(Collected data)
▼▼▼
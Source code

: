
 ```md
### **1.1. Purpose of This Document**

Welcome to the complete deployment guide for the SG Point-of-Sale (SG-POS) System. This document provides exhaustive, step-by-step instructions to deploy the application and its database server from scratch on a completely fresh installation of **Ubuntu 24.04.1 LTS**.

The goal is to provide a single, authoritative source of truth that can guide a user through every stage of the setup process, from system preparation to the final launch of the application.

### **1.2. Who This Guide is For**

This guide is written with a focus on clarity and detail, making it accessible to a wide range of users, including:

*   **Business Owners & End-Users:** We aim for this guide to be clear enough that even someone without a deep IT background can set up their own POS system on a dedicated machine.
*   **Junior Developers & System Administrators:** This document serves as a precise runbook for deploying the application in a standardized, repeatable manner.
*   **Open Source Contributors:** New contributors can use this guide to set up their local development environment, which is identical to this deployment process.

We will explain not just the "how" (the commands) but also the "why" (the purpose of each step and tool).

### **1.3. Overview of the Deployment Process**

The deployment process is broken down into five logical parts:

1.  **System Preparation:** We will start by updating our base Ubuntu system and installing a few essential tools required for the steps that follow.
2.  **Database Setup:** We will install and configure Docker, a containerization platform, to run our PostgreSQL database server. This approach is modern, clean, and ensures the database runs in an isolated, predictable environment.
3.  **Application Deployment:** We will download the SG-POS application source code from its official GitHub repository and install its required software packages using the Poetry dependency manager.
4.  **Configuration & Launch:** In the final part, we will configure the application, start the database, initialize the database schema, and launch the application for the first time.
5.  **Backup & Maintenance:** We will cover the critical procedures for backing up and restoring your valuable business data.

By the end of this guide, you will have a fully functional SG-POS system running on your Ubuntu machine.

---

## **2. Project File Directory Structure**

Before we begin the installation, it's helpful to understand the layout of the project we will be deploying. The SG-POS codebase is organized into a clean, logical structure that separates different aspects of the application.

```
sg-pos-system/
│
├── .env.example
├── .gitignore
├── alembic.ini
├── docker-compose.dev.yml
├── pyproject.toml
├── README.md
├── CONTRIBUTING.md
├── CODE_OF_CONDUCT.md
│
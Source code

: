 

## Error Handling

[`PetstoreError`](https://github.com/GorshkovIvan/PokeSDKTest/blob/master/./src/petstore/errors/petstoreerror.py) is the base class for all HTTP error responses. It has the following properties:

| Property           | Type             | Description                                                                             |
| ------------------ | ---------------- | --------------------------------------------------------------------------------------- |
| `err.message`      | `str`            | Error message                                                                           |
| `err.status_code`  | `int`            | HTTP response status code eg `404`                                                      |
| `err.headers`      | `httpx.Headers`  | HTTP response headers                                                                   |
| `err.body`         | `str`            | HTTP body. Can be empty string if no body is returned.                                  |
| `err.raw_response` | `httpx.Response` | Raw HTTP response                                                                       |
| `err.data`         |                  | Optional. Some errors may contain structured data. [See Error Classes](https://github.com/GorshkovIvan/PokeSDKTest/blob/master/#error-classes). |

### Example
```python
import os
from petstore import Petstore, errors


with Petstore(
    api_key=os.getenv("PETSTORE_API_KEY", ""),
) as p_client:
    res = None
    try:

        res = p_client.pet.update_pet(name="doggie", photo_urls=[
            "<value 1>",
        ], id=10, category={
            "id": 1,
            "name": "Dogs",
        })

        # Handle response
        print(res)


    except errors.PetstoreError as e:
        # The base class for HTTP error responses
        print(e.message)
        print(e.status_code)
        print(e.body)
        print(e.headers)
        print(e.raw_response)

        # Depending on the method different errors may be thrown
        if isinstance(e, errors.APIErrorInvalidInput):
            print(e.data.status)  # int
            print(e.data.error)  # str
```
▲▲▲
• _ASSIGNMENT_:
Line by line, transcribe all of the records exactly.

• _ANSWER TO THIS EXERCISE_:
Source code

:
 ```md
### **1.1. Purpose of This Document**

Welcome to the complete deployment guide for the SG Point-of-Sale (SG-POS) System. This document provides exhaustive, step-by-step instructions to deploy the application and its database server from scratch on a completely fresh installation of **Ubuntu 24.04.1 LTS**.

The goal is to provide a single, authoritative source of truth that can guide a user through every stage of the setup process, from system preparation to the final launch of the application.

### **1.2. Who This Guide is For**

This guide is written with a focus on clarity and detail, making it accessible to a wide range of users, including:

*   **Business Owners & End-Users:** We aim for this guide to be clear enough that even someone without a deep IT background can set up their own POS system on a dedicated machine.
*   **Junior Developers & System Administrators:** This document serves as a precise runbook for deploying the application in a standardized, repeatable manner.
*   **Open Source Contributors:** New contributors can use this guide to set up their local development environment, which is identical to this deployment process.

We will explain not just the "how" (the commands) but also the "why" (the purpose of each step and tool).

### **1.3. Overview of the Deployment Process**

The deployment process is broken down into five logical parts:

1.  **System Preparation:** We will start by updating our base Ubuntu system and installing a few essential tools required for the steps that follow.
2.  **Database Setup:** We will install and configure Docker, a containerization platform, to run our PostgreSQL database server. This approach is modern, clean, and ensures the database runs in an isolated, predictable environment.
3.  **Application Deployment:** We will download the SG-POS application source code from its official GitHub repository and install its required software packages using the Poetry dependency manager.
4.  **Configuration & Launch:** In the final part, we will configure the application, start the database, initialize the database schema, and launch the application for the first time.
5.  **Backup & Maintenance:** We will cover the critical procedures for backing up and restoring your valuable business data.

By the end of this guide, you will have a fully functional SG-POS system running on your Ubuntu machine.

---

## **2. Project File Directory Structure**

Before we begin the installation, it's helpful to understand the layout of the project we will be deploying. The SG-POS codebase is organized into a clean, logical structure that separates different aspects of the application.

```
sg-pos-system/
│
├── .env.example
├── .gitignore
├── alembic.ini
├── docker-compose.dev.yml
├── pyproject.toml
├── README.md
├── CONTRIBUTING.md
├── CODE_OF_CONDUCT.md
│
Source code

: 

## Error Handling

[`PetstoreError`](https://github.com/GorshkovIvan/PokeSDKTest/blob/master/./src/petstore/errors/petstoreerror.py) is the base class for all HTTP error responses. It has the following properties:

| Property           | Type             | Description                                                                             |
| ------------------ | ---------------- | --------------------------------------------------------------------------------------- |
| `err.message`      | `str`            | Error message                                                                           |
| `err.status_code`  | `int`            | HTTP response status code eg `404`                                                      |
| `err.headers`      | `httpx.Headers`  | HTTP response headers                                                                   |
| `err.body`         | `str`            | HTTP body. Can be empty string if no body is returned.                                  |
| `err.raw_response` | `httpx.Response` | Raw HTTP response                                                                       |
| `err.data`         |                  | Optional. Some errors may contain structured data. [See Error Classes](https://github.com/GorshkovIvan/PokeSDKTest/blob/master/#error-classes). |

### Example
```python
import os
from petstore import Petstore, errors


with Petstore(
    api_key=os.getenv("PETSTORE_API_KEY", ""),
) as p_client:
    res = None
    try:

        res = p_client.pet.update_pet(name="doggie", photo_urls=[
            "<value 1>",
        ], id=10, category={
            "id": 1,
            "name": "Dogs",
        })

        # Handle response
        print(res)


    except errors.PetstoreError as e:
        # The base class for HTTP error responses
        print(e.message)
        print(e.status_code)
        print(e.body)
        print(e.headers)
        print(e.raw_response)

        # Depending on the method different errors may be thrown
        if isinstance(e, errors.APIErrorInvalidInput):
            print(e.data.status)  # int
            print(e.data.error)  # str
```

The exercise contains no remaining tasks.